Fossils: Climate change drove dolphin-like reptiles to extinction
Nature Communications
2016년3월9일
The extinction of the iconic dolphin-like marine reptiles known as ichthyosaurs was driven by climatic instability and reduced evolutionary rates, suggests a new study in Nature Communications. Ichthyosaurs became extinct roughly 90 million years ago, in the Late Cretaceous period, about 28 million years before the end Cretaceous mass extinction which wiped out the dinosaurs and made way for mammals to dominate food webs.
Although increased competition with other marine reptiles or a drop in food resources have been proposed as possible causes of this early demise, recent studies have suggested that ichthyosaurs were diverse up to a few million years before their extinction, and the overall cause of their disappearance has therefore remained unclear up to now.

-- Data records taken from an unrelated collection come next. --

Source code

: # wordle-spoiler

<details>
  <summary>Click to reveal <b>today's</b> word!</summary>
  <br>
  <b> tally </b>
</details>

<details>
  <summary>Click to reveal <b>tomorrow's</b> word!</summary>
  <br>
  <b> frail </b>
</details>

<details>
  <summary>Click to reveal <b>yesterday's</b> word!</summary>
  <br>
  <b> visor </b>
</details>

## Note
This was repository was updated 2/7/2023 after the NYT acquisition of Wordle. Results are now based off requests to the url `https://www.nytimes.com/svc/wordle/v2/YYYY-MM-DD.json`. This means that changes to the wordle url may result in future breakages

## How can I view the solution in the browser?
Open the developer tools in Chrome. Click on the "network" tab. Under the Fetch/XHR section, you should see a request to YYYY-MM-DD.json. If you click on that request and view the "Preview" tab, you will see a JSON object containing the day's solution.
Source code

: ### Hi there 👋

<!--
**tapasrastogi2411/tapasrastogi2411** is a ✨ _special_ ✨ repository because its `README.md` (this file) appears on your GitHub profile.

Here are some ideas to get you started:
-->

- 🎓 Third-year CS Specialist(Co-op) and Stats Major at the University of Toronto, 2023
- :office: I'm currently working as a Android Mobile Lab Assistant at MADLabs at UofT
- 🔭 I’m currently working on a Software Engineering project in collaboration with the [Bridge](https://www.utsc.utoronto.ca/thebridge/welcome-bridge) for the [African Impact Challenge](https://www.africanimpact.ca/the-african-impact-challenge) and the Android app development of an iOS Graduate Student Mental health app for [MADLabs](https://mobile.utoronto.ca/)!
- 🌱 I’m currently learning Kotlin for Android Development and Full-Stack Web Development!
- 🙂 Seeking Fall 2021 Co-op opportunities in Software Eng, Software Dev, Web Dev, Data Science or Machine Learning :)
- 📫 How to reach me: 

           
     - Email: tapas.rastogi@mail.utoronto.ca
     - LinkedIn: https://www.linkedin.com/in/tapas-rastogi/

Valentin Fischer and colleagues use phylogenetic-based methods to estimate ichthyosaur diversity over time and correlate their results with environmental data, such as ocean chemistry and sea level change. They find that ichthyosaurs were highly diverse throughout the Early Cretaceous and that the last ichthyosaurs are characterized by reduced evolutionary rates. The authors’ data support climate changes as a main driver of marine ecosystem changes and are not consistent with the hypothesis that ichthyosaurs were outcompeted by other marine reptiles and fishes.
In addition, the study identifies an earlier extinction event (about 100 million years ago) as having reduced ichthyosaur diversity. The authors therefore propose that ichthyosaurs suffered from a two-phase demise.